I think about what Dot told me, back when we were information gathering.
Maybe we gave up on that process a bit too quickly.
‘Her first marriage ended when John and William were fairly young,’ I say.
‘And some years later she had a friend who was American and he was going to have to leave the country but wanted to stay, so she married him.’
Julie’s eyes widen. ‘One of those marriages of convenience you hear about?’
‘I suppose that’s what you’d call it. There was never anything romantic between them. Geoff – that’s his name – he’s gay. He was in love with a man called Rupert, and that’s why he was so desperate to stay in England. She did it as a favour to them, really.’
‘She’s a dark horse,’ Julie says.
I laugh, because she isn’t, really. She’s just a person who was out of my life for decades. It wouldn’t be reasonable to expect her to have not met anyone or done anything in all those years, would it?
‘Well,’ Kirsty says, ‘I think that’s a wonderfully generous thing to do.

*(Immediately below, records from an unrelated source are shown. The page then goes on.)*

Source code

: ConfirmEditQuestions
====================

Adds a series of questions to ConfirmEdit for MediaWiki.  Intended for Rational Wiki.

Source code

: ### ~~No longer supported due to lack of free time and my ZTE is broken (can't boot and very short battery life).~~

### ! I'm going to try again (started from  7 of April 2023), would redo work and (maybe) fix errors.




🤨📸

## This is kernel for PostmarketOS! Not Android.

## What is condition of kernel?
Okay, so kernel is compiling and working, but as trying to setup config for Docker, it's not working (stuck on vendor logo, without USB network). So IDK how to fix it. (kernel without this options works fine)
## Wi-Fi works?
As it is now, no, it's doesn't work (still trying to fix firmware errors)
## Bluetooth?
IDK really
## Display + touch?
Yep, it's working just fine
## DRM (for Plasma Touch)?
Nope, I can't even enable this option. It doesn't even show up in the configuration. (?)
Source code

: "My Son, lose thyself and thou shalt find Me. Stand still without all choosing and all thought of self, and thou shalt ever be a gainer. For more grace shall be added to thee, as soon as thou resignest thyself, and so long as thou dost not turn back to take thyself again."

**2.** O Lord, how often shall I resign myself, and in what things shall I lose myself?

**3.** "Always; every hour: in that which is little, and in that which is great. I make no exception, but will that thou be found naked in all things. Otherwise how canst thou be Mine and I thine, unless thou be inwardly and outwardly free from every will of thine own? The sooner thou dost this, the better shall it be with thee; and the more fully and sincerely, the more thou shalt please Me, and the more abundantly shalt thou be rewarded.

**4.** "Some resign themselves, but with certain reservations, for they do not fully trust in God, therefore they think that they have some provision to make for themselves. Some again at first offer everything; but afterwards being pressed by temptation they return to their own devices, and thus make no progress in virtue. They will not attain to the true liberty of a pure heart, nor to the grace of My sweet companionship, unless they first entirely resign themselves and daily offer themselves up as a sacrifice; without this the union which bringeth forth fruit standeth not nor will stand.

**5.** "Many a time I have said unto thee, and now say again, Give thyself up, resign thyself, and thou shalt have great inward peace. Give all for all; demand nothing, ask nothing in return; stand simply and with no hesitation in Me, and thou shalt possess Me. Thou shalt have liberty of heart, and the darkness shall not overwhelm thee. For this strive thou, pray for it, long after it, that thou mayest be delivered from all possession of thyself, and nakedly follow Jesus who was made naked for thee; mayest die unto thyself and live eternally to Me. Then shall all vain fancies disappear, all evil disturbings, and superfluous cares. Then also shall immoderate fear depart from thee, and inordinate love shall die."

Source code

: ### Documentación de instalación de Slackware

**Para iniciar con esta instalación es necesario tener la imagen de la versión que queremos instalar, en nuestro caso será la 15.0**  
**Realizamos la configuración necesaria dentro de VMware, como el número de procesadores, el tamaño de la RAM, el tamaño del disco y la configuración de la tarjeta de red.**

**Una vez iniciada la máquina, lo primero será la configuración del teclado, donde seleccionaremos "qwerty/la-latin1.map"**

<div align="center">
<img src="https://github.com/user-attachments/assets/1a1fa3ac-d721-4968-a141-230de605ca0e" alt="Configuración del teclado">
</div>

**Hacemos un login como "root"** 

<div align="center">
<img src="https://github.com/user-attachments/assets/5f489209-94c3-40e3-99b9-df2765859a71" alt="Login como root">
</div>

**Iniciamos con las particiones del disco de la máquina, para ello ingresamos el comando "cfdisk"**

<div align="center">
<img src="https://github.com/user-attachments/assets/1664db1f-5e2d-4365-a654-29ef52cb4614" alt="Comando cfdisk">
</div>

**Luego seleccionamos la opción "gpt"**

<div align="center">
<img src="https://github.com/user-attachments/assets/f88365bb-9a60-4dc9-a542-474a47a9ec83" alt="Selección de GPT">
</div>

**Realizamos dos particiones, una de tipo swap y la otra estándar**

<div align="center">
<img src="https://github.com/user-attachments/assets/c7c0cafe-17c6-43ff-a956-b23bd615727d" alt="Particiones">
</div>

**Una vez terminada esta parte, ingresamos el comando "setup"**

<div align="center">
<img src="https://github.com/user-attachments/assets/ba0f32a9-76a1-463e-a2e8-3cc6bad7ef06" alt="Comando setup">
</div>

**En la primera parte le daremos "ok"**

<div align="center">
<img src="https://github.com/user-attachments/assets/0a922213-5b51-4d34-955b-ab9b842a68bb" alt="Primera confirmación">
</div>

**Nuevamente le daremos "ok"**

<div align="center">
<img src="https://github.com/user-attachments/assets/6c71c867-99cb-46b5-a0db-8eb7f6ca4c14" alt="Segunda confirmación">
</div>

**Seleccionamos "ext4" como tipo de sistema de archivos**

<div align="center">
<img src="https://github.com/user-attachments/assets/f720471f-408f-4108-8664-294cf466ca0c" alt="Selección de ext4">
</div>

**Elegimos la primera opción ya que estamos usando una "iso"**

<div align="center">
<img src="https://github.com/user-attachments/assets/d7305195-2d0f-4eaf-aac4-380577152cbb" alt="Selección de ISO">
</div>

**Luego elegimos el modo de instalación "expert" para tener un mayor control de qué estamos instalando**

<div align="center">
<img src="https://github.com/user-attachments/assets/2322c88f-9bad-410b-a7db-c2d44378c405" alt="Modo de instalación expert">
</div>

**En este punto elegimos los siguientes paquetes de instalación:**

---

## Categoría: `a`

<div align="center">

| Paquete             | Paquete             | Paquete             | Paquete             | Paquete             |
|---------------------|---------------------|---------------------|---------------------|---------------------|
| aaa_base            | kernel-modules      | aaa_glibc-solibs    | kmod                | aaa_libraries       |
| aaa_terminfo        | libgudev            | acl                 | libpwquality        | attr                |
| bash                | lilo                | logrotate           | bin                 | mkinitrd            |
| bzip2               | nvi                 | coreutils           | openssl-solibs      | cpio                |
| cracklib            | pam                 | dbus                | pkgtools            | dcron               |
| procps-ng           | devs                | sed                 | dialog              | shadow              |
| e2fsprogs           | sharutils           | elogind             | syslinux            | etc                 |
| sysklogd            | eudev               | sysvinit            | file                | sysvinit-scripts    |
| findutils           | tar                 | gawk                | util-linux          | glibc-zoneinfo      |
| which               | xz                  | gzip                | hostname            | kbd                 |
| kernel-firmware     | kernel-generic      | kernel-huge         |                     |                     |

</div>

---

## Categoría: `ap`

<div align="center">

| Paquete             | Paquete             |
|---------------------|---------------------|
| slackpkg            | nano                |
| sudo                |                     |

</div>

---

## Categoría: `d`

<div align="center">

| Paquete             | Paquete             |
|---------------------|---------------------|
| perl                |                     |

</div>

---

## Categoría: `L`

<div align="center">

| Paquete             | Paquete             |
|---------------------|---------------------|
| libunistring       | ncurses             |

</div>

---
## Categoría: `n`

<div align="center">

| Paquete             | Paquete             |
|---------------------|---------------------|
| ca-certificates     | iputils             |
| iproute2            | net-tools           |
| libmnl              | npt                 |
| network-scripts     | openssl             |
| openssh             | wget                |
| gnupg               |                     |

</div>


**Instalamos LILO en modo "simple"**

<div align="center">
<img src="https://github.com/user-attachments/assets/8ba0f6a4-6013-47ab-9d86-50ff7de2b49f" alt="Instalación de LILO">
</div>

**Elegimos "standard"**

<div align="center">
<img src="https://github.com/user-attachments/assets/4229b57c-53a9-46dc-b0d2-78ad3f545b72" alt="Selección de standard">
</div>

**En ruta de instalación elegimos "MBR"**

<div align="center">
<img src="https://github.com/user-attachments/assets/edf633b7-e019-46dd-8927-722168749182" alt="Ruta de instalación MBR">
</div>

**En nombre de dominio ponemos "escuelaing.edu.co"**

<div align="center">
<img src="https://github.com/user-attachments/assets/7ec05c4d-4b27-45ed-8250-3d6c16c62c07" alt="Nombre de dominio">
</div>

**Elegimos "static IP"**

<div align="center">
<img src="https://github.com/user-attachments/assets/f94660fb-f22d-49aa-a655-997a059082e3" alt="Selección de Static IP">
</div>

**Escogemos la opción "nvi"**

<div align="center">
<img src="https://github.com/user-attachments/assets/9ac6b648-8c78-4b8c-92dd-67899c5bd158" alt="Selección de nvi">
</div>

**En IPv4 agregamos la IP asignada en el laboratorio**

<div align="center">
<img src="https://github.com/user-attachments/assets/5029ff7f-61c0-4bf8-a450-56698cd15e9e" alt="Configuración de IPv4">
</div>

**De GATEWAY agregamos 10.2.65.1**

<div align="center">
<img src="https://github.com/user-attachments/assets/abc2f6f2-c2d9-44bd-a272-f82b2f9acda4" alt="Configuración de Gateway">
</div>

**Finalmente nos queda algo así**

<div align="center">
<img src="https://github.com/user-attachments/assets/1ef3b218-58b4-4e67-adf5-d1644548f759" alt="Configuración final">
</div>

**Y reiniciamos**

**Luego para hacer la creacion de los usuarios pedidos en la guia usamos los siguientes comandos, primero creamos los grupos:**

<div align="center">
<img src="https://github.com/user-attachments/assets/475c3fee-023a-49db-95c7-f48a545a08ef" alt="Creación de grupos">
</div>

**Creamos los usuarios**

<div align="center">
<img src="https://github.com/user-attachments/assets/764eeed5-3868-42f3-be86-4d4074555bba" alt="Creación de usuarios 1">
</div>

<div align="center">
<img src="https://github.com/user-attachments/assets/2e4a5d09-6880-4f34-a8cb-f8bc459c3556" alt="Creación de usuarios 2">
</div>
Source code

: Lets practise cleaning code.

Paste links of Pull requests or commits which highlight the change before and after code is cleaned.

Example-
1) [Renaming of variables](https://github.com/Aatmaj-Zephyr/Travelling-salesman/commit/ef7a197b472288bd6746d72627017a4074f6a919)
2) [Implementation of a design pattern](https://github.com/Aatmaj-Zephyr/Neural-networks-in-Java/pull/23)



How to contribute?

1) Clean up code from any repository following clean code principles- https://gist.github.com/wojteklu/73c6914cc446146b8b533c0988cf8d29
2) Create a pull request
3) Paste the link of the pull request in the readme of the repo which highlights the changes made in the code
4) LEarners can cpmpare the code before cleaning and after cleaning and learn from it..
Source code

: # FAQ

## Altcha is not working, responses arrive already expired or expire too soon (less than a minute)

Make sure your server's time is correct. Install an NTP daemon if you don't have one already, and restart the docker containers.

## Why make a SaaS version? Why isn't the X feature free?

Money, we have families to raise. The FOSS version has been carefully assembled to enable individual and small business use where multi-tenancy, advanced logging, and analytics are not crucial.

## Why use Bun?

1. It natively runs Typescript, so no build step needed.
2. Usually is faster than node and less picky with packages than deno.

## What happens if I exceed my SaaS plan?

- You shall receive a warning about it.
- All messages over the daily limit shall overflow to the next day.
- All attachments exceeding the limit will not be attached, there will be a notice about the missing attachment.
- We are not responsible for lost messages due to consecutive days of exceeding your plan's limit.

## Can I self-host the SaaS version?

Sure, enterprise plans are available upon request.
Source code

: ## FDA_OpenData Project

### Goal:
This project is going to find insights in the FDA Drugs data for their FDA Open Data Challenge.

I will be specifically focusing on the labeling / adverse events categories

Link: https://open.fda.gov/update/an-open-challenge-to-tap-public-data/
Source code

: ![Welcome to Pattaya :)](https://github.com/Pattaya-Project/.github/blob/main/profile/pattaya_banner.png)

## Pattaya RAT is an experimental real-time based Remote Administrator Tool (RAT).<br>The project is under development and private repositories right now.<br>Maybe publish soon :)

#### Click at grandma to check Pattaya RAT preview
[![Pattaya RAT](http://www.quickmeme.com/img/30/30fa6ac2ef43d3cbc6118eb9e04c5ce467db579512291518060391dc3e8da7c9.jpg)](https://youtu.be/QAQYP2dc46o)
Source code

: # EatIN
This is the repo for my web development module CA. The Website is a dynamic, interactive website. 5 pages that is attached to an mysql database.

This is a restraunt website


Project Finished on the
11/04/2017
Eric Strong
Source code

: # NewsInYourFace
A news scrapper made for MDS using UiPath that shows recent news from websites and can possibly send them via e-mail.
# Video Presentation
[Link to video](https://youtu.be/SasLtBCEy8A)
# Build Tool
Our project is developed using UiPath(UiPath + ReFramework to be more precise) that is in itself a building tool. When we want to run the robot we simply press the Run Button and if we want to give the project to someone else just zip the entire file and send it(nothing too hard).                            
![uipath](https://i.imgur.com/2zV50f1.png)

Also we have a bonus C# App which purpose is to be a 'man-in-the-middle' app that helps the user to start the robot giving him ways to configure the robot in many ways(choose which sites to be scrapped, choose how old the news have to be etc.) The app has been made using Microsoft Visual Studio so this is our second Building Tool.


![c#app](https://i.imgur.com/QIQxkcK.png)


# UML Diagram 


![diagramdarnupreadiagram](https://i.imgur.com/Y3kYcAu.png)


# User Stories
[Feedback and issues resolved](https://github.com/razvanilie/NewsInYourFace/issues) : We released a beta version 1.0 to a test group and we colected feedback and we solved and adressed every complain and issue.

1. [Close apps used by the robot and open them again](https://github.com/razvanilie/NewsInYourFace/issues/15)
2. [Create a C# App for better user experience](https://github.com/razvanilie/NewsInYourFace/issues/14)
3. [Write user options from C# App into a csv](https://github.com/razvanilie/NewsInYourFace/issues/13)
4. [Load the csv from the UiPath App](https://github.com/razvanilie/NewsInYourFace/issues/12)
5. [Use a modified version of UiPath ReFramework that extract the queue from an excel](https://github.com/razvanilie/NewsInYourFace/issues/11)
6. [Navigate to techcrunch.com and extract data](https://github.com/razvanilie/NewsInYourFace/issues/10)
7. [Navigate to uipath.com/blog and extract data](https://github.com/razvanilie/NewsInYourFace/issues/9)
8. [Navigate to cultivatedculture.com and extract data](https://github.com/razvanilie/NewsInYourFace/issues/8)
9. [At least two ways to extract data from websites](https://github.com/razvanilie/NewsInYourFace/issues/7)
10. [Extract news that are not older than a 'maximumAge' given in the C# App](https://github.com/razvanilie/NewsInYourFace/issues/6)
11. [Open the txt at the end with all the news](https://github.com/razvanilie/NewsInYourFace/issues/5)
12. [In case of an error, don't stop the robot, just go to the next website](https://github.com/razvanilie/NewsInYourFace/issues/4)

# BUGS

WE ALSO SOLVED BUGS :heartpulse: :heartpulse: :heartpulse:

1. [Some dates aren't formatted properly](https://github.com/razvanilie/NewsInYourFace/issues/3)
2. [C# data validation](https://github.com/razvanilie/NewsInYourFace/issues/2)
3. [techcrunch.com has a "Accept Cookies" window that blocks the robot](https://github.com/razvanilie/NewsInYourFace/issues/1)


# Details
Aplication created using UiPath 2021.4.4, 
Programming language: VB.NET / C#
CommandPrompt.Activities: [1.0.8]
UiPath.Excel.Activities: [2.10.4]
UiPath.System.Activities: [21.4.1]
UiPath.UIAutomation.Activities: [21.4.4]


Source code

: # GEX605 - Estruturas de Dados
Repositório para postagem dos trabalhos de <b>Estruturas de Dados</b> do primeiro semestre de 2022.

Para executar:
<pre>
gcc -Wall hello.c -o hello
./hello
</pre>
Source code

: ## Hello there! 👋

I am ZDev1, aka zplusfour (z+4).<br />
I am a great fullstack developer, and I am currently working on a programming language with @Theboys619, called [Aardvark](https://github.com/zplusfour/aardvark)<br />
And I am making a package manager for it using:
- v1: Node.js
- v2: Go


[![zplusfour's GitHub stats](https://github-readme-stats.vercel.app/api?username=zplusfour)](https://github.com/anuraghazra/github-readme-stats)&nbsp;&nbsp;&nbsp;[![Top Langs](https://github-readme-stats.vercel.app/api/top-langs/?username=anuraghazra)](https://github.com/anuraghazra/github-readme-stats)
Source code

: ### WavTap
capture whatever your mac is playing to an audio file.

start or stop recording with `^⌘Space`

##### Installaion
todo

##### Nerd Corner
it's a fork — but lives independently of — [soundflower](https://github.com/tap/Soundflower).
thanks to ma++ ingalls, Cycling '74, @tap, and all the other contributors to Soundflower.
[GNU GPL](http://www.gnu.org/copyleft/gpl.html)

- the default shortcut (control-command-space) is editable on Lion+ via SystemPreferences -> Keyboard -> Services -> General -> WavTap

And it just shows, doesn’t it, that she prizes love above everything? That’s so important.’
Then Julie says that she has to go, that she has a client, and it breaks up the party in the way the first person leaving always does.
Soon enough, I’m outside. Julie offered me a lift home but I said I’d like to walk, get a bit of fresh air.
She says she’ll call in later, and I tell her to only do so if she has time.
It’s a little dance we do, over and over.
All the way home, I think about Dot, about how sure they all seem that we’ll get things sorted out. I hope they’re right.
Once I’ve got myself settled with a cup of tea, I find my notebook in the kitchen drawer and open it up.
The page is still there. Dot’s first list. I make an amendment, so that it reads: Dot and Mabel’s first list. Because it’s clear that she’s hesitant; that she’s afraid.
And we’re a team now. Besides, if she does have a broken heart, like I suspect, she might not know how to fix it on her own.